La Cueva de la Hidra / Miedo

Margarita Jiménez Urraca

Los recientes asesinatos de tres periodistas en México, o el atentado del miércoles en Londres, reivindicado por el Estado Islámico, producen estupor, tanto como lo sucedido el 11/9 de Nueva York o el Bataclán en París, en Bruselas hace un año, o las guerras, todas las guerras.

También lacera la muerte de niños y adolescentes a manos de otros niños con armas de fuego accesibles a cualquiera, expresión de la violencia de nuestro tiempo, del crimen organizado o del callejero que en el Estado de México se agudiza como en otras regiones del país y del mundo, sin lograr detenerse.

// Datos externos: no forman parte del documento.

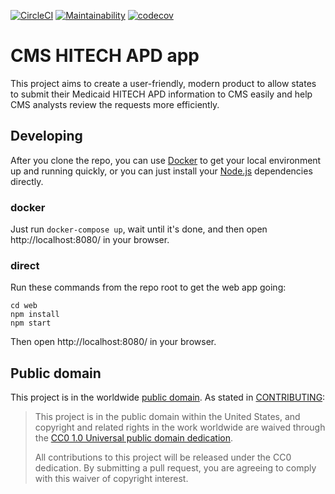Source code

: [![CircleCI](https://circleci.com/gh/18F/cms-hitech-apd.svg?style=svg)](https://circleci.com/gh/18F/cms-hitech-apd)
[![Maintainability](https://api.codeclimate.com/v1/badges/e5baeb5a72cd0db71894/maintainability)](https://codeclimate.com/github/18F/cms-hitech-apd/maintainability)
[![codecov](https://codecov.io/gh/18F/cms-hitech-apd/branch/master/graph/badge.svg)](https://codecov.io/gh/18F/cms-hitech-apd)

# CMS HITECH APD app

This project aims to create a user-friendly, modern product to allow states to
submit their Medicaid HITECH APD information to CMS easily and help CMS
analysts review the requests more efficiently.

## Developing

After you clone the repo, you can use [Docker](https://www.docker.com/) to get your local environment
up and running quickly, or you can just install your [Node.js](https://nodejs.org) dependencies directly.

### docker

Just run `docker-compose up`, wait until it's done, and then open http://localhost:8080/ in your browser.

### direct

Run these commands from the repo root to get the web app going:

```
cd web
npm install
npm start
```

Then open http://localhost:8080/ in your browser.

## Public domain

This project is in the worldwide [public domain](LICENSE.md).   As stated in [CONTRIBUTING](CONTRIBUTING.md):

> This project is in the public domain within   the United States, and copyright and related rights in the
> work worldwide are waived through the
> [CC0 1.0 Universal public domain dedication](https://creativecommons.org/publicdomain/zero/1.0/).  
>
> All contributions to this project will be released under the CC0 dedication. By submitting a pull request,
> you are agreeing to comply with this waiver of copyright interest.
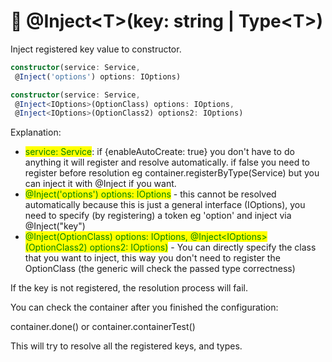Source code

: # 🎯 @Inject\<T>(key: string | Type\<T>)

Inject registered key value to constructor.

```typescript
constructor(service: Service,
 @Inject('options') options: IOptions)

constructor(service: Service,
 @Inject<IOptions>(OptionClass) options: IOptions,
 @Inject<IOptions>(OptionClass2) options2: IOptions)
```

Explanation:

* <mark style="color:green;">service: Service</mark>: if {enableAutoCreate: true} you don't have to do anything it will register and resolve automatically. if false you need to register before resolution eg container.registerByType(Service)  but you can inject it with @Inject if you want.
* <mark style="color:green;">@Inject('options') options: IOptions</mark> - this cannot be resolved automatically because this is just a general interface (IOptions), you need to specify (by registering) a token eg 'option' and inject via @Inject("key")
* <mark style="color:green;">@Inject(OptionClass) options: IOptions, @Inject\<IOptions>(OptionClass2) options2: IOptions)</mark> - You can directly specify the class that you want to inject, this way you don't need to register the OptionClass (the generic will check the passed type correctness)

If the key is not registered, the resolution process will fail.

You can check the container after you finished the configuration:

container.done() or container.containerTest()

This will try to resolve all the registered keys, and types.
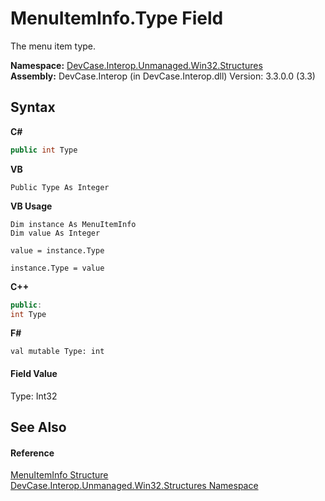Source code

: # MenuItemInfo.Type Field
 

The menu item type.

**Namespace:**&nbsp;<a href="N_DevCase_Interop_Unmanaged_Win32_Structures">DevCase.Interop.Unmanaged.Win32.Structures</a><br />**Assembly:**&nbsp;DevCase.Interop (in DevCase.Interop.dll) Version: 3.3.0.0 (3.3)

## Syntax

**C#**<br />
``` C#
public int Type
```

**VB**<br />
``` VB
Public Type As Integer
```

**VB Usage**<br />
``` VB Usage
Dim instance As MenuItemInfo
Dim value As Integer

value = instance.Type

instance.Type = value
```

**C++**<br />
``` C++
public:
int Type
```

**F#**<br />
``` F#
val mutable Type: int
```


#### Field Value
Type: Int32

## See Also


#### Reference
<a href="T_DevCase_Interop_Unmanaged_Win32_Structures_MenuItemInfo">MenuItemInfo Structure</a><br /><a href="N_DevCase_Interop_Unmanaged_Win32_Structures">DevCase.Interop.Unmanaged.Win32.Structures Namespace</a><br />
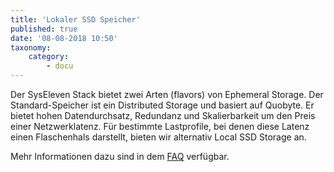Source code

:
 ```yaml
---
title: 'Lokaler SSD Speicher'
published: true
date: '08-08-2018 10:50'
taxonomy:
    category:
        - docu
---
```


Der SysEleven Stack bietet zwei Arten (flavors) von Ephemeral Storage. Der Standard-Speicher ist ein Distributed Storage und basiert auf Quobyte. Er bietet hohen Datendurchsatz, Redundanz und Skalierbarkeit um den Preis einer Netzwerklatenz. Für bestimmte Lastprofile, bei denen diese Latenz einen Flaschenhals darstellt, bieten wir alternativ Local SSD Storage an.

Mehr Informationen dazu sind in dem [FAQ](https://docs.syseleven.de/faq/de/taxonomy?name=tag&val=localstorage) verfügbar.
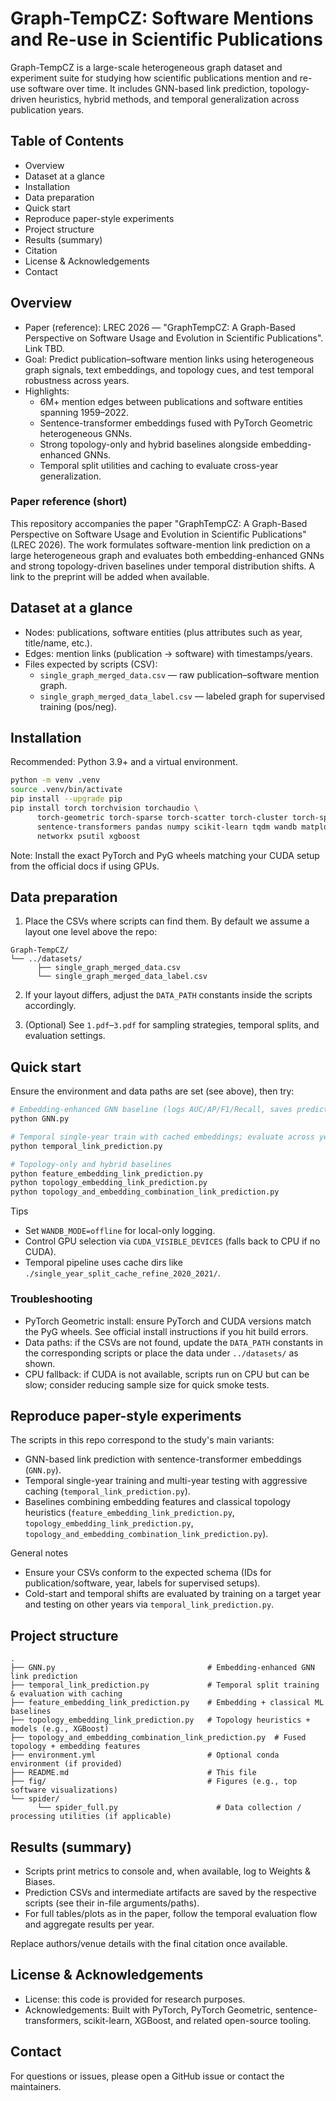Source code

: # Graph-TempCZ: Software Mentions and Re-use in Scientific Publications

Graph-TempCZ is a large-scale heterogeneous graph dataset and experiment suite for studying how scientific publications mention and re-use software over time. It includes GNN-based link prediction, topology-driven heuristics, hybrid methods, and temporal generalization across publication years.

<!-- Optional figures
![Top 10 software overall](top10software.png)
![Top 10 software by publication year](top_10software_of_each_year.png)
-->

## Table of Contents
- Overview
- Dataset at a glance
- Installation
- Data preparation
- Quick start
- Reproduce paper-style experiments
- Project structure
- Results (summary)
- Citation
- License & Acknowledgements
- Contact

## Overview
- Paper (reference): LREC 2026 — "GraphTempCZ: A Graph-Based Perspective on Software Usage and Evolution in Scientific Publications". Link TBD.
- Goal: Predict publication–software mention links using heterogeneous graph signals, text embeddings, and topology cues, and test temporal robustness across years.
- Highlights:
   - 6M+ mention edges between publications and software entities spanning 1959–2022.
   - Sentence-transformer embeddings fused with PyTorch Geometric heterogeneous GNNs.
   - Strong topology-only and hybrid baselines alongside embedding-enhanced GNNs.
   - Temporal split utilities and caching to evaluate cross-year generalization.

### Paper reference (short)
This repository accompanies the paper "GraphTempCZ: A Graph-Based Perspective on Software Usage and Evolution in Scientific Publications" (LREC 2026). The work formulates software-mention link prediction on a large heterogeneous graph and evaluates both embedding-enhanced GNNs and strong topology-driven baselines under temporal distribution shifts. A link to the preprint will be added when available.

## Dataset at a glance
- Nodes: publications, software entities (plus attributes such as year, title/name, etc.).
- Edges: mention links (publication → software) with timestamps/years.
- Files expected by scripts (CSV):
   - `single_graph_merged_data.csv` — raw publication–software mention graph.
   - `single_graph_merged_data_label.csv` — labeled graph for supervised training (pos/neg).

## Installation
Recommended: Python 3.9+ and a virtual environment.

```bash
python -m venv .venv
source .venv/bin/activate
pip install --upgrade pip
pip install torch torchvision torchaudio \
      torch-geometric torch-sparse torch-scatter torch-cluster torch-spline-conv \
      sentence-transformers pandas numpy scikit-learn tqdm wandb matplotlib seaborn \
      networkx psutil xgboost
```

Note: Install the exact PyTorch and PyG wheels matching your CUDA setup from the official docs if using GPUs.

## Data preparation
1) Place the CSVs where scripts can find them. By default we assume a layout one level above the repo:

```
Graph-TempCZ/
└── ../datasets/
      ├── single_graph_merged_data.csv
      └── single_graph_merged_data_label.csv
```

2) If your layout differs, adjust the `DATA_PATH` constants inside the scripts accordingly.

3) (Optional) See `1.pdf`–`3.pdf` for sampling strategies, temporal splits, and evaluation settings.

## Quick start
Ensure the environment and data paths are set (see above), then try:

```bash
# Embedding-enhanced GNN baseline (logs AUC/AP/F1/Recall, saves predictions)
python GNN.py

# Temporal single-year train with cached embeddings; evaluate across years
python temporal_link_prediction.py

# Topology-only and hybrid baselines
python feature_embedding_link_prediction.py
python topology_embedding_link_prediction.py
python topology_and_embedding_combination_link_prediction.py
```

Tips
- Set `WANDB_MODE=offline` for local-only logging.
- Control GPU selection via `CUDA_VISIBLE_DEVICES` (falls back to CPU if no CUDA).
- Temporal pipeline uses cache dirs like `./single_year_split_cache_refine_2020_2021/`.

### Troubleshooting
- PyTorch Geometric install: ensure PyTorch and CUDA versions match the PyG wheels. See official install instructions if you hit build errors.
- Data paths: if the CSVs are not found, update the `DATA_PATH` constants in the corresponding scripts or place the data under `../datasets/` as shown.
- CPU fallback: if CUDA is not available, scripts run on CPU but can be slow; consider reducing sample size for quick smoke tests.

## Reproduce paper-style experiments
The scripts in this repo correspond to the study's main variants:
- GNN-based link prediction with sentence-transformer embeddings (`GNN.py`).
- Temporal single-year training and multi-year testing with aggressive caching (`temporal_link_prediction.py`).
- Baselines combining embedding features and classical topology heuristics (`feature_embedding_link_prediction.py`, `topology_embedding_link_prediction.py`, `topology_and_embedding_combination_link_prediction.py`).

General notes
- Ensure your CSVs conform to the expected schema (IDs for publication/software, year, labels for supervised setups).
- Cold-start and temporal shifts are evaluated by training on a target year and testing on other years via `temporal_link_prediction.py`.

## Project structure
```
.
├── GNN.py                                  # Embedding-enhanced GNN link prediction
├── temporal_link_prediction.py             # Temporal split training & evaluation with caching
├── feature_embedding_link_prediction.py    # Embedding + classical ML baselines
├── topology_embedding_link_prediction.py   # Topology heuristics + models (e.g., XGBoost)
├── topology_and_embedding_combination_link_prediction.py  # Fused topology + embedding features
├── environment.yml                         # Optional conda environment (if provided)
├── README.md                               # This file
├── fig/                                    # Figures (e.g., top software visualizations)
└── spider/
      └── spider_full.py                      # Data collection / processing utilities (if applicable)
```

## Results (summary)
- Scripts print metrics to console and, when available, log to Weights & Biases.
- Prediction CSVs and intermediate artifacts are saved by the respective scripts (see their in-file arguments/paths).
- For full tables/plots as in the paper, follow the temporal evaluation flow and aggregate results per year.

Replace authors/venue details with the final citation once available.

## License & Acknowledgements
- License: this code is provided for research purposes.
- Acknowledgements: Built with PyTorch, PyTorch Geometric, sentence-transformers, scikit-learn, XGBoost, and related open-source tooling.

## Contact
For questions or issues, please open a GitHub issue or contact the maintainers.
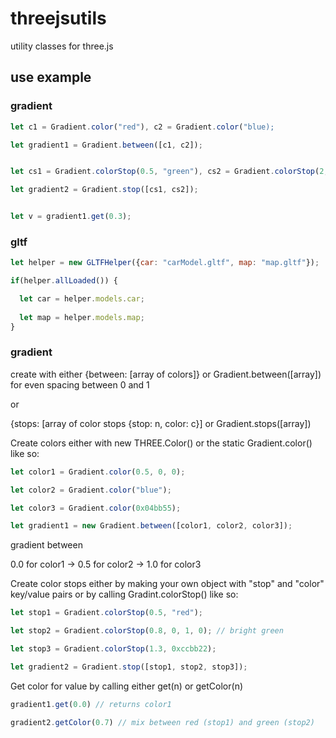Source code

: # threejsutils

utility classes for three.js

## use example

### gradient

```javascript
let c1 = Gradient.color("red"), c2 = Gradient.color("blue);

let gradient1 = Gradient.between([c1, c2]);


let cs1 = Gradient.colorStop(0.5, "green"), cs2 = Gradient.colorStop(2, "yellow");

let gradient2 = Gradient.stop([cs1, cs2]);


let v = gradient1.get(0.3);
```

### gltf

```javascript
let helper = new GLTFHelper({car: "carModel.gltf", map: "map.gltf"});

if(helper.allLoaded()) {

  let car = helper.models.car;
  
  let map = helper.models.map;
}
```

### gradient

create with either {between: [array of colors]} or Gradient.between([array]) for even spacing between 0 and 1

or

{stops: [array of color stops {stop: n, color: c}] or Gradient.stops([array])


Create colors either with new THREE.Color() or the static Gradient.color() like so:

```javascript
let color1 = Gradient.color(0.5, 0, 0);

let color2 = Gradient.color("blue");

let color3 = Gradient.color(0x04bb55);

let gradient1 = new Gradient.between([color1, color2, color3]); 
```

gradient between 

0.0 for color1 -> 0.5 for color2 -> 1.0 for color3


Create color stops either by making your own object with "stop" and "color" key/value pairs or by calling Gradint.colorStop() like so:

```javascript
let stop1 = Gradient.colorStop(0.5, "red");

let stop2 = Gradient.colorStop(0.8, 0, 1, 0); // bright green

let stop3 = Gradient.colorStop(1.3, 0xccbb22);

let gradient2 = Gradient.stop([stop1, stop2, stop3]);
```

Get color for value by calling either get(n) or getColor(n)

```javascript
gradient1.get(0.0) // returns color1

gradient2.getColor(0.7) // mix between red (stop1) and green (stop2)
```
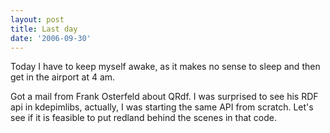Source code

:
 ```yaml
---
layout: post
title: Last day
date: '2006-09-30'
---
```


Today I have to keep myself awake, as it makes no sense to sleep and then get in the airport at 4 am.

Got a mail from Frank Osterfeld about QRdf. I was surprised to see his RDF api in kdepimlibs, actually, I was starting the same API from scratch. Let's see if it is feasible to put redland behind the scenes in that code.

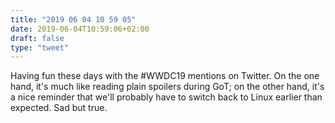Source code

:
 ```yaml
---
title: "2019 06 04 10 59 05"
date: 2019-06-04T10:59:06+02:00
draft: false
type: "tweet"
---
```

Having fun these days with the #WWDC19 mentions on Twitter. On the one hand, it's much like reading plain spoilers during GoT; on the other hand, it's a nice reminder that we'll probably have to switch back to Linux earlier than expected. Sad but true.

Vivir o imaginar la violencia produce que el cuerpo tiemble, la mente no pueda pensar, el estómago se contraiga, el corazón lata intensamente, la adrenalina ordene al resto del cuerpo huir, es el miedo a ser lastimado, a perder la vida porque se desconoce la forma en que esto pueda ocurrir. El miedo al dolor físico es instintivo, todos lo hemos experimentado alguna vez, es indescriptible, en una palabra, se trata de un miedo animal, que no razona porque sabe que los que delinquen tienen la ventaja, saben a qué y por quién van, la sorpresa y la fuerza les asiste. La violencia nos iguala a todos, lo mismo a los vulnerables que a los fuertes, destruye la obra magnífica de la civilización, no valora la vida cotidiana de la mujer y el hombre comunes que construyen familia, sociedad, ciudadanía; no diferencia a niños de adultos, a ancianos de jóvenes, a dilectos de analfabetas, simplemente arrasa con vidas, bienes, cultura, es la expresión brutal, salvaje del hombre contra su especie: vamos el regreso a las cavernas.

La gente que sale a estudiar, a trabajar, a hacer lo suyo, está expuesta lo mismo a un ataque terrorista que a una ráfaga de balas, a un asalto, robo, secuestro, violación y tienen miedo, no sólo de perder sus magros bienes o herramientas de trabajo sino su vida.

Aquí en el Estado de México, en Naucalpan, en Ecatepec, en Tlalnepantla, en Neza y en otros municipios, gente emprendedora y buena padece este azote, como en otras regiones del país donde el delincuente manda, en sus calles se venden drogas, se comercia con armas, con personas, se organizan asaltos y secuestros, tienen toda una estructura criminal que crece.

Llegó el día en que civilización y la familia están secuestradas por el crimen y el miedo, tanto como en otras latitudes del planeta. Pareciera que Atila le hubiera ganado la partida a la civilización.